Which topological spaces can be written as a countable union of pairwise disjoint clopen subsets?

1.One of them is the Baire space: $\omega ^{\omega} = [0] \cup [1] \cup ....$

• This is a very vague question. What kind of answer would satisfy you? – xyzzyz Aug 11 '13 at 2:12
• The discrete topology on a countable set, of course. – Thomas Andrews Aug 11 '13 at 2:15
• Pretty much, given any countable sequence of topological spaces, you can define the disjoint union of the spaces.
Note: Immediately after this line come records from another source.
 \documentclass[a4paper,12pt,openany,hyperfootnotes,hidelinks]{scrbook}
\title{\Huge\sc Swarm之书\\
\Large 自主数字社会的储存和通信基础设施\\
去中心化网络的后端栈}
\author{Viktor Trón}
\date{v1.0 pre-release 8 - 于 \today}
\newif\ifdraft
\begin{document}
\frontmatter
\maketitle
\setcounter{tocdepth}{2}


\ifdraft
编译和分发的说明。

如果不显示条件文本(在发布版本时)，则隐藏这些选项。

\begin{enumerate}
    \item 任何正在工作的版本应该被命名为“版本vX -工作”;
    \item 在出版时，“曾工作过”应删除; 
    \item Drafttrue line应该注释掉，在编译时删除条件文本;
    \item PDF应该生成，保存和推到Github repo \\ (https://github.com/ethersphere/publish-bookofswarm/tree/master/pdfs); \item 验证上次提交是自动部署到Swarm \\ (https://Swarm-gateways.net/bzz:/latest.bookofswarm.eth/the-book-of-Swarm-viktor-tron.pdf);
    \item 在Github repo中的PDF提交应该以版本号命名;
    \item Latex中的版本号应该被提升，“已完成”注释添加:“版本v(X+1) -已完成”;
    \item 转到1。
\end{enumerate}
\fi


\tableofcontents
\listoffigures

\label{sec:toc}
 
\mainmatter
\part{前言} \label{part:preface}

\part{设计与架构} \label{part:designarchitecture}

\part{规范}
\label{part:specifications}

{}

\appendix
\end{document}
And this classifies all such topological spaces. – Thomas Andrews Aug 11 '13 at 2:17
• Well, another example with brief explination OR showing certain zero-dimensional spaces have this property – Lo52 Aug 11 '13 at 2:19
• Since you forgot to say in the question that the subsets should be nonempty, the answer is "all spaces". More seriously, if we require the subsets to be nonempty, as you undoubtedly intended, then Thomas Andrews's second comment seems to completely answer the question. One can rephrase it slightly by saying "the disjoint union of any infinite family of nonempty spaces". (If the family is uncountable, you can combine all but countably many of the space into one and then form its disjoint union with the countably many other spaces.) – Andreas Blass Aug 11 '13 at 5:01

## 1 Answer

As noted in the comments, the question is too broad to have any very nice answer that puts the property in a usefully different light: the description in the question is already probably the most natural characterization of such spaces. For what it's worth, here's a trivial characterization that at least looks a little different superficially:

$X$ has a countably infinite partition into clopen sets iff there is a continuous surjection $f:X\to\Bbb N$, where $\Bbb N$ has the discrete topology.